Chapitre 21 : Mon réveil
Elle se réveille ! S’écria une voix que je ne reconnaissais pas.
— Mademoiselle, si vous m'entendez, serrez ma main aussi forte que possible !
Un frisson parcourut mon bras, s'étendant jusqu'à ma main. Je ne savais pas si j'avais réussi à répondre à cet appel, mais je sentis une vague de chaleur et de vie se répandre à travers mon corps engourdi. Quelque chose changeait.
— Oui, c'est ça ! Docteur, ses signes vitaux augmentent ! Elle est en train de revenir à elle !
— Je vois, répondit une autre voix plus grave. Faites sortir la famille, je vous prie.
Un léger mouvement à ma gauche attira mon attention.
— S'il vous plaît, laissez-nous rester, implora une voix féminine que je reconnus immédiatement comme celle de ma mère.

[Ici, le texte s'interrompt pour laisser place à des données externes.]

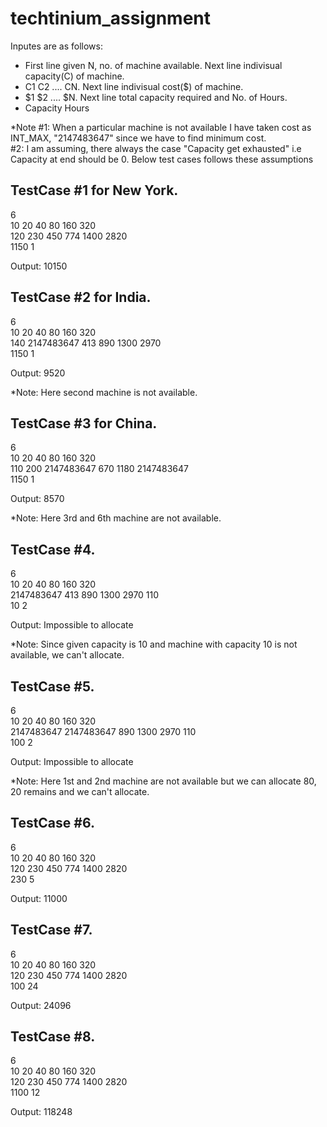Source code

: # techtinium_assignment

Inputes are as follows:
 
* First line given N, no. of machine available. Next line indivisual capacity(C) of machine.
* C1 C2 .... CN.  Next line indivisual cost($) of machine.
* $1 $2 .... $N. Next line total capacity required and No. of Hours.
* Capacity Hours

*Note #1: When a particular machine is not available I have taken cost as INT_MAX, "2147483647" since we have to find minimum cost.<br/>
      #2: I am assuming, there always the case "Capacity get exhausted" i.e Capacity at end should be 0. Below test cases follows these           assumptions

TestCase #1 for New York.
---------------------
6<br/>
10 20 40 80 160 320</br>
120 230 450 774 1400 2820<br/>
1150 1

Output:
10150

TestCase #2 for India.
-------------------
6<br/>
10 20 40 80 160 320<br/>
140 2147483647 413 890 1300 2970<br/>
1150 1

Output:
9520

*Note: Here second machine is not available.

TestCase #3 for China.
-------------------
6<br/>
10 20 40 80 160 320<br/>
110 200 2147483647 670 1180 2147483647<br/>
1150 1

Output:
8570

*Note: Here 3rd and 6th machine are not available.

TestCase #4.
-----------------
6<br/>
10 20 40 80 160 320<br/>
2147483647 413 890 1300 2970 110<br/>
10 2

Output:
Impossible to allocate

*Note: Since given capacity is 10 and machine with capacity 10 is not available, we can't allocate.

TestCase #5.
-----------------
6<br/>
10 20 40 80 160 320<br/>
2147483647 2147483647 890 1300 2970 110<br/>
100 2

Output:
Impossible to allocate

*Note: Here 1st and 2nd machine are not available but we can allocate 80, 20 remains and we can't allocate.

TestCase #6.
-----------------
6<br/>
10 20 40 80 160 320</br>
120 230 450 774 1400 2820<br/>
230 5


Output:
11000

TestCase #7.
-----------------
6<br/>
10 20 40 80 160 320</br>
120 230 450 774 1400 2820<br/>
100 24

Output:
24096

TestCase #8.
-----------------
6<br/>
10 20 40 80 160 320</br>
120 230 450 774 1400 2820<br/>
1100 12

Output:
118248
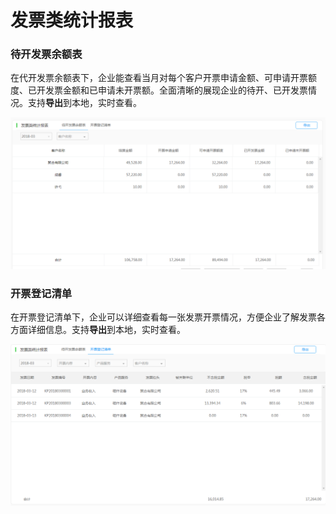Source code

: # 发票类统计报表

### 待开发票余额表

在代开发票余额表下，企业能查看当月对每个客户开票申请金额、可申请开票额度、已开发票金额和已申请未开票额。全面清晰的展现企业的待开、已开发票情况。支持**导出**到本地，实时查看。

![](/img/git10.png)

### 开票登记清单

在开票登记清单下，企业可以详细查看每一张发票开票情况，方便企业了解发票各方面详细信息。支持**导出**到本地，实时查看。

![](/img/git11.png)

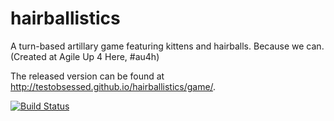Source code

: hairballistics
==============

A turn-based artillary game featuring kittens and hairballs. Because we can. (Created at Agile Up 4 Here, #au4h)

The released version can be found at <http://testobsessed.github.io/hairballistics/game/>.

[![Build Status](https://secure.travis-ci.org/ehendri/hairballistics.png?branch=master)](http://travis-ci.org/ehendri/hairballistics)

— Je suis désolé, madame, mais pour évaluer son état, je dois rester seul avec ma patiente. Je viendrai vous donner des nouvelles dans la salle d'attente, je vous le promets, dit calmement le médecin.
— Mais… Elle se réveille, non ? Intervint mon père avec une note d'inquiétude.
— Nous ne pouvons pas en être certains pour l'instant, monsieur Smith. Je vous demande de quitter la chambre.
Dans un silence lourd, mes parents, ainsi que Brandon – du moins, je supposais qu'il était avec eux – quittèrent la pièce.
Tout à coup, une lumière blanche aveuglante déchira mon esprit, semblable à celle que j'avais déjà vue. Était-ce… Le paradis ? Si ce n'était pas le paradis, alors où étais-je ?
— Mademoiselle, êtes-vous avec nous ?
Cette voix grave, rocailleuse, résonnait tout près de moi. Je reconnus aussitôt qu’elle appartenait au médecin. À son timbre, je devinai qu’il devait être un fumeur invétéré. Étrange, pensai-je, pour quelqu’un dont la profession est de soigner les autres, de prendre si peu soin de sa propre santé. S'il ne changeait pas rapidement ses habitudes, il ne verrait probablement pas sa soixantaine.
Je sentais mon esprit lentement revenir à la conscience, comme s'il sortait d’une profonde léthargie. Pendant tout ce temps passé dans le coma, mon cerveau était resté en pause, suspendu, incapable de fonctionner normalement. C’est difficile à expliquer, mais c’était comme si chaque cellule manquait d’oxygène, paralysant ainsi toute tentative de communication entre mon corps et moi-même. Mais à présent, cette sensation insupportable s’évanouissait peu à peu. Je retrouvais lentement des sensations dans mes jambes, mon torse, mes bras, mes doigts. Et, plus important encore, je savais que mon esprit n’avait pas complètement cédé.
Je tentai d’ouvrir un œil, mais la lumière dans la pièce était si forte que je dus le refermer aussitôt. Une douleur perçante envahit ma tête, une douleur si intense que je ne pouvais même pas la décrire. C’était comme si des milliers d’aiguilles transperçaient mes pensées. Je n’avais jamais ressenti une souffrance aussi violente auparavant.
— Oui, c'est bien, mademoiselle, encouragea la voix du médecin. Essayez d’ouvrir les yeux. Vous pouvez le faire !
Merde. Il m’avait vue essayer.
— Allez-y, recommencez. Vous pouvez y arriver ! Allez, encore une fois !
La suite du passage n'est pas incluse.